Autostraddle describe themselves as “an intelligent, hilarious & provocative voice and a progressively feminist online community.” Now one of their authors, Rose, has published a comprehensive and well-researched article about the role and nature of shipping fanfiction in our fandom.
In it, she conveys a highly positive view of the show and phenomenon as a whole, but also weaves in very specific criticisms of some of our cultural undercurrents.
So, what makes the new My Little Pony so compelling to fanboys (and fangirls)? Well, for starters, unlike some previous incarnations of the franchise (such as the infamous “third generation”), the characters aren’t prissy flibbertigibbets who care for nothing but tea parties and pretty clothes. The show’s six protagonists run the gamut in their interests and styles, showing that, as show creator Lauren Faust put it, “there are lots of different ways to be a girl.”
She is well aware of the idioms of our sociolect and makes liberal use of the, in my experience, slightly controversial coinages “fillyfooling” and “coltcuddling.” The following excerpt also shows her refreshingly balanced and humorous take on clop, linking an xkcd.
Bronies have their own ways of talking about shipping, referring to mare/mare relationships as “fillyfooling” (and relationships between stallions as “coltcuddling”). The amount of fillyfooling equals or outnumbers the amount of heterosexual shipping on many fansites. What is also surprising is how non-fetishistic these stories are. While sexual fanfic – called “clop” in the brony fandom – certainly exists (it’s Rule 34, after all), the majority of sapphic pony fanfiction I found was fairly chaste, and more focused on romance than titillation.
While, in a later paragraph, she could have tried to extend this balanced viewpoint to other topics, her main focus was on a tendency that surfaced in a little poll she conducted.
It’s interesting to ponder why My Little Pony lesbian fanfiction follows the same pattern, despite being mostly written by men.
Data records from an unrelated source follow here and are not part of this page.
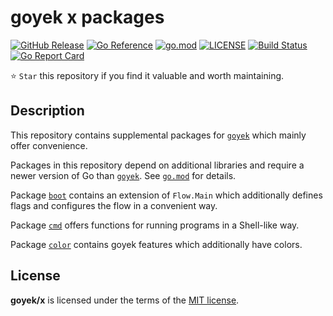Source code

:# goyek x packages

[![GitHub Release](https://img.shields.io/github/v/release/goyek/x)](https://github.com/goyek/x/releases)
[![Go Reference](https://pkg.go.dev/badge/github.com/goyek/x.svg)](https://pkg.go.dev/github.com/goyek/x)
[![go.mod](https://img.shields.io/github/go-mod/go-version/goyek/x)](go.mod)
[![LICENSE](https://img.shields.io/github/license/goyek/x)](LICENSE)
[![Build Status](https://img.shields.io/github/workflow/status/goyek/x/build)](https://github.com/goyek/x/actions?query=workflow%3Abuild+branch%3Amain)
[![Go Report Card](https://goreportcard.com/badge/github.com/goyek/x)](https://goreportcard.com/report/github.com/goyek/x)

⭐ `Star` this repository if you find it valuable and worth maintaining.

## Description

This repository contains supplemental packages for [`goyek`](https://github.com/goyek/goyek)
which mainly offer convenience.

Packages in this repository depend on additional libraries
and require a newer version of Go than [`goyek`](https://github.com/goyek/goyek).
See [`go.mod`](go.mod) for details.

Package [`boot`](https://pkg.go.dev/github.com/goyek/x/boot)
contains an extension of `Flow.Main` which additionally
defines flags and configures the flow in a convenient way.

Package [`cmd`](https://pkg.go.dev/github.com/goyek/x/cmd) offers functions for running programs in a Shell-like way.

Package [`color`](https://pkg.go.dev/github.com/goyek/x/color)
contains goyek features which additionally have colors.

## License

**goyek/x** is licensed under the terms of the [MIT license](LICENSE).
In order to investigate this, I took a survey of members of various “shipping” groups on FIMFiction to gauge their attitudes about fanfiction.
Of the 74 responses I got, 59 who responded were men, the majority of whom said they were attracted to women. One of the more interesting parts of the survey was where I asked them why they liked their favorite pairings so much. Most, again, focused on emotional attractions or compatibility between the characters.
She makes clear that a certain bias, especially in the form of active discouragement, against male-male shipping it is only a tendency among some factions of the fandom, but still observes that personal avoidance of the genre is wide-spread.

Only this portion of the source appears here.